7日間8公演でゲストとして8人の大物落語家が登場(別掲)。いずれ当代きっての人気者ばかり。
各々の得意ネタをあえて当日の高座にかける王楽は「憧れの師匠たちとは違って私ならこうやります、というものを聞いていただきたい」と話した。
昔、プロレスでジャンボ鶴田の「試練の十番勝負」、ザ・デストロイヤーの「覆面十番」なるものがあった。子供の頃、胸をわくわくさせながらテレビ観戦したことを思い出す。プロレスとは違って、落語にピンフォールやギブアップなどによる勝ち負けはないが、王楽は高座というリングで大物相手に自らの“20年”を観客に問う。実力差がはっきりと表れる試練の「話芸八番勝負」なるだろう。
「準備には1年以上かけました」
というのはゲストのスケジュールを抑えるのに困難を極めたからだ。1年以上先まで決まっている人気者もおり「まず皆さんの空いている日を確認してから直接、お会いしてお願いしました」。
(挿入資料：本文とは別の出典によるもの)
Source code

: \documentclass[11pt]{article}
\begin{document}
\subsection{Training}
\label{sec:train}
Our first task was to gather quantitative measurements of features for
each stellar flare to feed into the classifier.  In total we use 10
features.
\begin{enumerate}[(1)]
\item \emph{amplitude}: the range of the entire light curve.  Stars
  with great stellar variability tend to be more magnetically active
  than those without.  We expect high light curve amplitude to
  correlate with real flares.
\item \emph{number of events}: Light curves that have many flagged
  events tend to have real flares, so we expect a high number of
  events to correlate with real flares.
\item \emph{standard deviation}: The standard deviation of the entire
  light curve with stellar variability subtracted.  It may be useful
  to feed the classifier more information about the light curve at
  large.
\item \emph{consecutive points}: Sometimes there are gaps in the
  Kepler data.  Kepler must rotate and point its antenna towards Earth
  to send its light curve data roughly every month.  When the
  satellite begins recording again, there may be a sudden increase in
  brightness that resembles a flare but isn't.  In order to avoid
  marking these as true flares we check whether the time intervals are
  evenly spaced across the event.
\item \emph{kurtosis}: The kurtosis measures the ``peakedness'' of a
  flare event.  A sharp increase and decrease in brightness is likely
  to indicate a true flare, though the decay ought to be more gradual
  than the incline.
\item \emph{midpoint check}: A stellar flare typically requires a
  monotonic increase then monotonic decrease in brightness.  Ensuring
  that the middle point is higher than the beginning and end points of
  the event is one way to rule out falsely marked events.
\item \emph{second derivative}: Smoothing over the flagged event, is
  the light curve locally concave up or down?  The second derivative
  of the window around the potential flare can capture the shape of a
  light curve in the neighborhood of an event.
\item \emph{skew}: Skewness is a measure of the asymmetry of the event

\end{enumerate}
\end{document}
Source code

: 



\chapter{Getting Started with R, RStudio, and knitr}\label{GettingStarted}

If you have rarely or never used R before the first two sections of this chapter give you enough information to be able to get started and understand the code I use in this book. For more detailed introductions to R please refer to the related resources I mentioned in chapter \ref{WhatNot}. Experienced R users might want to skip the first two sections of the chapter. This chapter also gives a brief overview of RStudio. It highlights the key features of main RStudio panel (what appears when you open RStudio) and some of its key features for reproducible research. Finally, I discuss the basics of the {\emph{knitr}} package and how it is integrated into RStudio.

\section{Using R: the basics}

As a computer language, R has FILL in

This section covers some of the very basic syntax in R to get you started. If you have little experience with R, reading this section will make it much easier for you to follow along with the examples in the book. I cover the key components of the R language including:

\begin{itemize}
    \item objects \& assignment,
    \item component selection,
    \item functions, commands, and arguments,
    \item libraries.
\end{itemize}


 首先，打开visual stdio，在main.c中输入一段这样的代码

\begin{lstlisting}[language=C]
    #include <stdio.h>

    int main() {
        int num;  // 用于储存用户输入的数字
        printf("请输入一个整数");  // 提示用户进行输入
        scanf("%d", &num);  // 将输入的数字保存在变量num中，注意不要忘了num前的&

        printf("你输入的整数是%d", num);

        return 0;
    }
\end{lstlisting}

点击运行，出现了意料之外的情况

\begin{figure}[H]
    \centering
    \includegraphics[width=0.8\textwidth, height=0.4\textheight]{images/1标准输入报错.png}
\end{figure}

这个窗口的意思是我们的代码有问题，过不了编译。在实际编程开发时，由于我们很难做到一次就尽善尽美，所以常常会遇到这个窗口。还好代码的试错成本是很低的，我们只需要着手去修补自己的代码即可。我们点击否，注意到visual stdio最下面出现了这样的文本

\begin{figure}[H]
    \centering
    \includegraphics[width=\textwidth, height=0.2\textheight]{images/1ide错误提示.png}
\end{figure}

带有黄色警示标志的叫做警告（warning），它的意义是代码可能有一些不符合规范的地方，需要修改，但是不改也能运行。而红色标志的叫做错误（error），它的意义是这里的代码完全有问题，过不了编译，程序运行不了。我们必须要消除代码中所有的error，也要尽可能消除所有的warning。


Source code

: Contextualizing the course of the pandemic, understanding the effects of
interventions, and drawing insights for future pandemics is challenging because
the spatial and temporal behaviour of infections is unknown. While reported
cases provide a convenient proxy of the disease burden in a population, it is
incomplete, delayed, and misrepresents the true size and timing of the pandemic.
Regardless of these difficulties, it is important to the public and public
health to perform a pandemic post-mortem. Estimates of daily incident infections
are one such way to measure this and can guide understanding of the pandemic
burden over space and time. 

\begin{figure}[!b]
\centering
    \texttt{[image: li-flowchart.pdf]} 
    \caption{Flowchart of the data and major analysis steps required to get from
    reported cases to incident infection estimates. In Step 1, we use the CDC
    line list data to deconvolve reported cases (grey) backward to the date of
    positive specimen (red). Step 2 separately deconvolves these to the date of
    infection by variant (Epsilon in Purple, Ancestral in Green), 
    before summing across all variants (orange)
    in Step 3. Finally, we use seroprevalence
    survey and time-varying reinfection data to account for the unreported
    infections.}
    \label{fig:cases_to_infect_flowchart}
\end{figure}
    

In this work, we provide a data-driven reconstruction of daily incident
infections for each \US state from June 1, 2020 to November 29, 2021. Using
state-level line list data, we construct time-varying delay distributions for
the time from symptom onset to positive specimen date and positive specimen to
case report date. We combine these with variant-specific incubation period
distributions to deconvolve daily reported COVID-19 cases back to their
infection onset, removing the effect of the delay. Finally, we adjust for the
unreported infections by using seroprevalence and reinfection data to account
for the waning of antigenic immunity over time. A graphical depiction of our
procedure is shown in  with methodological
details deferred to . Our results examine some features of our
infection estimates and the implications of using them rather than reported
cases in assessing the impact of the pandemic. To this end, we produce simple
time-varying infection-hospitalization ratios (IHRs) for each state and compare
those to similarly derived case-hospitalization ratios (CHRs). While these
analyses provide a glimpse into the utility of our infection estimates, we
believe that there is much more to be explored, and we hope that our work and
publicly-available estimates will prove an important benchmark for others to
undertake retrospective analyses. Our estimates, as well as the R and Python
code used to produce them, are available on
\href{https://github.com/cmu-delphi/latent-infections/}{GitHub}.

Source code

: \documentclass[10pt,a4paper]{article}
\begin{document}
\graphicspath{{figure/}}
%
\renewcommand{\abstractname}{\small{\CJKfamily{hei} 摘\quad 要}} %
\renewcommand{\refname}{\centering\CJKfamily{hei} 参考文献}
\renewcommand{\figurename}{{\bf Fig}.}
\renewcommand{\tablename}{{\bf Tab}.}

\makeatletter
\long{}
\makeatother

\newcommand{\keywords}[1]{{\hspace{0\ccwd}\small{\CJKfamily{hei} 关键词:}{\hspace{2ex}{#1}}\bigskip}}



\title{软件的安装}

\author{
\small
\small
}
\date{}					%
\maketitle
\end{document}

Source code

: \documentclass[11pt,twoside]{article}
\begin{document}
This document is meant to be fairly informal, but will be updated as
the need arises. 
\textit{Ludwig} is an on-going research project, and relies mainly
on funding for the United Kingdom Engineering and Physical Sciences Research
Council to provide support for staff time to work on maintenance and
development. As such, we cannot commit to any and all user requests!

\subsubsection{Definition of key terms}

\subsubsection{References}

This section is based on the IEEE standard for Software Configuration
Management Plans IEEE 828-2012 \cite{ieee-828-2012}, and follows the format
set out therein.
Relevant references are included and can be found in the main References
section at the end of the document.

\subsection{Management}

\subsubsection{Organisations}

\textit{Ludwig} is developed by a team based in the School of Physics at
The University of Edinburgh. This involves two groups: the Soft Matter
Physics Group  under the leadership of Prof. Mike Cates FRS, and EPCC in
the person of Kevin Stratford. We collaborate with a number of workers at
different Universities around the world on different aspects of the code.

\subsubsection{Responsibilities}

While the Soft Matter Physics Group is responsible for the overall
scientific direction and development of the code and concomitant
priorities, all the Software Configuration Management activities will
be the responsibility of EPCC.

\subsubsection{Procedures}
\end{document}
コロナ下で行われる落語界では久しぶりのビッグイベントだ。
「大銀座落語会」など世間の耳目を集める数々のイベントを仕掛け、落語界のトップランナーとして走り続けている春風亭小朝(66)は12日(土)の昼の部に登場する。
王楽は「前座の頃から噺を教えていだきました。小朝師あっての僕です」と話す。たぐいまれなるプロデュース能力を間近にみて、学んだ結果が今回のイベントにつながったのだろう。
小朝に対する王楽の私淑ぶりを示す例が、彼の息子たちのことだ。名前は、8歳の長男が「理史(さとし)」、5歳の次男が「康至(こうじ)」、いずれも小朝の命名だという。
「立派に職業について、世間の役に立つ人間になって欲しい、という思いでつけてくれました」。
王楽の本名は家入一夫。次男の名前は「家入康至」で「家と康で徳川家康。天下がとれる名前を、という意味もあるそうです」。
2人の息子たちは7日(月)の初日、高座デビューを果たす。ゲストは父・三遊亭好楽だから、親子三代の競演が実現する。落語界では林家正蔵(58)、三平(40)らの海老名家に次ぐロイヤルファミリーの誕生か?
改めてゲスト8人の顔ぶれを見てみよう。
現在、日本には落語家の団体は5つ。春風亭小朝、春風亭一之輔(43)が所属する落語協会、春風亭昇太(61)が会長を務める落語芸術協会、笑福亭鶴瓶(69)、桂文枝(77)の上方落語協会、立川談春(54)の立川流、三遊亭好楽、王楽の円楽一門会。ゲストはすべての団体から。
団体を超えてこれだけのメンバーをそろえることができるのは、王楽の実力と人柄によるところもあるが、好楽の威光を否定することはできない。
「今後、団体の枠を超えて落語家が集まるとき会長は師匠ですわ」と桂文枝が好楽に言ったという話もあるほど「誰からも愛され、敵を作らない」父・好楽は東西、団体関係なく信奉者は多い。
「親の七光りはある?」
王楽にぶつけてみた。
「七光りですか?だって好楽ですよ」と笑う。一方で「5年後の25周年イベントはゲストだのみではなく、1人でやらないとダメでしょうね」と遠くを見る目をした。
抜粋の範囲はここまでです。